What to do with the negative energy solutions? He went on to speculate that negative energy solutions may be associated with particles whose charge is opposite to that of the electron.

In the meantime, Hermann Weyl (German Mathematician) had made a new suggestion regarding the extra two components: “It is plausible to anticipate that, of the two pairs of components of the Dirac quantity, one belongs to the electron, one to the proton.” In December 1929, Dirac dissented: “One cannot simply assert that a negative energy electron is a proton, since this would violate charge conservation if an electron jumps from a positive to a negative energy state.” Rather Dirac suggested the idea of hole which acts like a particle with positive energy and positive charge.

Then, in May 1931, Dirac bit the bullet: “A hole, if there were one, would be new kind of particle, unknown to experimental physics, having the same mass and opposite charge of the electron.”
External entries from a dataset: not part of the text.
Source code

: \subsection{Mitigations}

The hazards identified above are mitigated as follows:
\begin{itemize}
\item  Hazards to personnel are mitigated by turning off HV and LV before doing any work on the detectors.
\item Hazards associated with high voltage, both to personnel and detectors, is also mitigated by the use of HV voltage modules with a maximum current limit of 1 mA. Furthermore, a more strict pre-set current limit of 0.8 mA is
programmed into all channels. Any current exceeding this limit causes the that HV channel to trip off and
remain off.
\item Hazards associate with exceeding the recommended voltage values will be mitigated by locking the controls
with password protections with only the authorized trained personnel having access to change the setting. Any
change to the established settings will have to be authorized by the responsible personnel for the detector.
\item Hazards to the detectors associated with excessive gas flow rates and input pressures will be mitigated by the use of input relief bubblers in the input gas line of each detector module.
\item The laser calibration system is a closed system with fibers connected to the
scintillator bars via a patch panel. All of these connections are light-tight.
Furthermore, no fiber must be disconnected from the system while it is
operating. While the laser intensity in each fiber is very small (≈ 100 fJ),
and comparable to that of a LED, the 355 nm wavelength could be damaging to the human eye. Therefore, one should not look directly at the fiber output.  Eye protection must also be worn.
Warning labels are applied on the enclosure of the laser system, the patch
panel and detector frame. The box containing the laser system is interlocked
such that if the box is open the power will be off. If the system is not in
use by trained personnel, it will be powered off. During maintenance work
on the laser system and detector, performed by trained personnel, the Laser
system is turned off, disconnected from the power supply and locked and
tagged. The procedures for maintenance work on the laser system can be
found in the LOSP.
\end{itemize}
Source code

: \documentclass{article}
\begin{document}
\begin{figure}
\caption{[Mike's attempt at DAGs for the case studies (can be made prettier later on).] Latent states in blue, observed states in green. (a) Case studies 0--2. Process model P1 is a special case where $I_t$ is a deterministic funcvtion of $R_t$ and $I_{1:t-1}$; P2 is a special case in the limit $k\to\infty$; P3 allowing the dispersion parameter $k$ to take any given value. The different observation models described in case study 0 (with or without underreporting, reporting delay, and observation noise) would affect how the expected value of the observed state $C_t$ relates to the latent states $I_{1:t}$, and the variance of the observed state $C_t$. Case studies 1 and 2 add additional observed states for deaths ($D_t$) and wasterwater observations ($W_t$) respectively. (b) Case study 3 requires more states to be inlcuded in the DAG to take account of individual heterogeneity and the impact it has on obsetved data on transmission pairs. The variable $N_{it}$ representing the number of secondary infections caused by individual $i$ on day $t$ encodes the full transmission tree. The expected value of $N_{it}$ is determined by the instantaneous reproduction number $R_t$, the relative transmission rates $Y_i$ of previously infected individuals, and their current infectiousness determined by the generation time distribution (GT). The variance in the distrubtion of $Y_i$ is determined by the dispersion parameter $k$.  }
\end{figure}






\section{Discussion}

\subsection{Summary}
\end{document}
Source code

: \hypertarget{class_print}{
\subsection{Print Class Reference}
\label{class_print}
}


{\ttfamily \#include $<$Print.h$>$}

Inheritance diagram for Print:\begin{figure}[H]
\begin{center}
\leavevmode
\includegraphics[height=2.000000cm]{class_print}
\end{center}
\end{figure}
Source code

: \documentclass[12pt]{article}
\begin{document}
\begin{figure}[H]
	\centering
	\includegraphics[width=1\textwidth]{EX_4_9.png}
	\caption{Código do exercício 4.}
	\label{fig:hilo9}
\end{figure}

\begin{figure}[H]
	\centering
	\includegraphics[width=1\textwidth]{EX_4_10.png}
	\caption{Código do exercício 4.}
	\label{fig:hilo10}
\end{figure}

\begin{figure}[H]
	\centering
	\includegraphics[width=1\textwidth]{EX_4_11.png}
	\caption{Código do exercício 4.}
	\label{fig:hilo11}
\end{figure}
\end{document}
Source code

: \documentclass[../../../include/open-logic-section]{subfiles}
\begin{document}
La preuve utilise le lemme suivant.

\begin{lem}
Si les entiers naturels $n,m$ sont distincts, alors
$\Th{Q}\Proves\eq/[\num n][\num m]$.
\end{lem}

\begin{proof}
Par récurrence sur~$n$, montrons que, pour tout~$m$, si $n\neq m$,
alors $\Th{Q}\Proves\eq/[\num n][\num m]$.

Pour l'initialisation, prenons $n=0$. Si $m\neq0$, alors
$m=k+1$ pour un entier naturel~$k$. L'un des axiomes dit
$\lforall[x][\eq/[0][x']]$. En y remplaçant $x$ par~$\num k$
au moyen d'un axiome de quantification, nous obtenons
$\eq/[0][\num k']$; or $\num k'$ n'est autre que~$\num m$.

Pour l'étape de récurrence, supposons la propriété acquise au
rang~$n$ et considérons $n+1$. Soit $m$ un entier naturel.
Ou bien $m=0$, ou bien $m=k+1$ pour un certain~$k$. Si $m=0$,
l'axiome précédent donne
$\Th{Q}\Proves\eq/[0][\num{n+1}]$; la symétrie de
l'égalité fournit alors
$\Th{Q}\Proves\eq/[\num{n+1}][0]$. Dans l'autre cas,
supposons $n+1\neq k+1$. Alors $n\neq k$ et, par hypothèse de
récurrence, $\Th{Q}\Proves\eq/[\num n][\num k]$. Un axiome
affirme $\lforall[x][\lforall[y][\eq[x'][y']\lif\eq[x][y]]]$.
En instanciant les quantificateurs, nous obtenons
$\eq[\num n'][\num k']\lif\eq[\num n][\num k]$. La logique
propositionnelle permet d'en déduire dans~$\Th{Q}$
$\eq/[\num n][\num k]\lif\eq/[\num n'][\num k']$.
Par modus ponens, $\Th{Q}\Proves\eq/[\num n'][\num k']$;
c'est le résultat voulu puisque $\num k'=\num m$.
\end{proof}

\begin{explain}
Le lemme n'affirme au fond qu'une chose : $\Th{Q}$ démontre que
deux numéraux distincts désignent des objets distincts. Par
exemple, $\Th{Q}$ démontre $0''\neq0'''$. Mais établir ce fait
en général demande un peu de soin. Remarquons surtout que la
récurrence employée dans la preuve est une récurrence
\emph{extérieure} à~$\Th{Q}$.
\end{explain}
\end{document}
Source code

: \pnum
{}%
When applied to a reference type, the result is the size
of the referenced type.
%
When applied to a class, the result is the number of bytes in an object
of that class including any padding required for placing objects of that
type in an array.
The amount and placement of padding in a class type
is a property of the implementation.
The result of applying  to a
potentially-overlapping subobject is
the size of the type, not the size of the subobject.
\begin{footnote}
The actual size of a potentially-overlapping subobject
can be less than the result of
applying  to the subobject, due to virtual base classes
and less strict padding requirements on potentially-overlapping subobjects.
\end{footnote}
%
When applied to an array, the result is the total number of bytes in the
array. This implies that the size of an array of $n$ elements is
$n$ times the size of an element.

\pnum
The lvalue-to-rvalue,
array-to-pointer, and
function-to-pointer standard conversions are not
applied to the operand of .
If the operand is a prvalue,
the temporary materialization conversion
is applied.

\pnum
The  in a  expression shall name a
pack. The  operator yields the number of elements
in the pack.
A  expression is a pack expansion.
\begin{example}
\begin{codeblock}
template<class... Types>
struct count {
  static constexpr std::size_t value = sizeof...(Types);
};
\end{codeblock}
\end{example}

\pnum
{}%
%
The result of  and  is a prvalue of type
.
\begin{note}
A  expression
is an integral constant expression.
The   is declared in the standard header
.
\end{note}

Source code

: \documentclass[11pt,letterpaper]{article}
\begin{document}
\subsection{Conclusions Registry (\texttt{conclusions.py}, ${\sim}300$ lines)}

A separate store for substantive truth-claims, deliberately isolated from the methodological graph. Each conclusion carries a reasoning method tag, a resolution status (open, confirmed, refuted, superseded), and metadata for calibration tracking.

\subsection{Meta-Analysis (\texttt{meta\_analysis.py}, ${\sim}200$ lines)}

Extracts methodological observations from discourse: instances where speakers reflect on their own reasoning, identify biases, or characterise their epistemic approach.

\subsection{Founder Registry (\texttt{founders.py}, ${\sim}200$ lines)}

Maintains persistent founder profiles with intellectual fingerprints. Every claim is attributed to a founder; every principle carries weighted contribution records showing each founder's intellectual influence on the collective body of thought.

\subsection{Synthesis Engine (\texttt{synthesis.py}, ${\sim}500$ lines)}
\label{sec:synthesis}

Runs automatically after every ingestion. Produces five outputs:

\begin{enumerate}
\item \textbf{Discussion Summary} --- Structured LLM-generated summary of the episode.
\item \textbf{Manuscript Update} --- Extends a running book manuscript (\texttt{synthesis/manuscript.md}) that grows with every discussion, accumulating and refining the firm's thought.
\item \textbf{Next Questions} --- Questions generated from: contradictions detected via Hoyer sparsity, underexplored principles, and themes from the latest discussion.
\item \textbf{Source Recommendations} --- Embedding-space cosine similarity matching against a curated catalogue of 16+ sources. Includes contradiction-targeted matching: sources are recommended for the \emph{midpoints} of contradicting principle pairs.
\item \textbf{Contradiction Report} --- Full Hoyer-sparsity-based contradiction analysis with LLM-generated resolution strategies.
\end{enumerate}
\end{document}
Dirac eventually called the new particle anti-electron and made the first prediction of antimatter, completely theoretically. Just in the following year, Carl Anderson made the first announcement of experimental evidence for the anti-electron.

The prediction and subsequent discovery of the positron rank among the great triumphs of modern physics. The detection of the positron was considered by nearly everyone as a vindication of Dirac’s theory.

Dirac made several other significant contributions in Physics!

An Overview of Dirac’s Research

Analysis of Dirac’s publications results in the following observations:

1. Dirac wrote more than 190 publications, the first in 1924 and the last sixty years later. Although he was a prolific author, the length of his publication list is by no means exceptional. The greatness of Dirac’s publications lay not in their number, but in their quality and originality.

2. The years 1925–33 are the heroic period in Dirac’s life, during which he emerged as one of the principal figures in twentieth century science and changed the face of physics. He himself has called those years in his scientific career “the exciting era”.

3. After 1934, Dirac’s productivity fell sharply. The decline during the period from 1935 to 1945 was not a result of the war, since almost half of the publications during the period were written between 1940 and 1945; if the classified works on war-related research are included, Dirac was in fact more productive during the war period than in the five previous years.

4. In the first two periods, 1924–34 and 1935–45, most of Dirac’s publications were research papers, but in the last period, 1946–84, he increasingly produced nonresearch publications.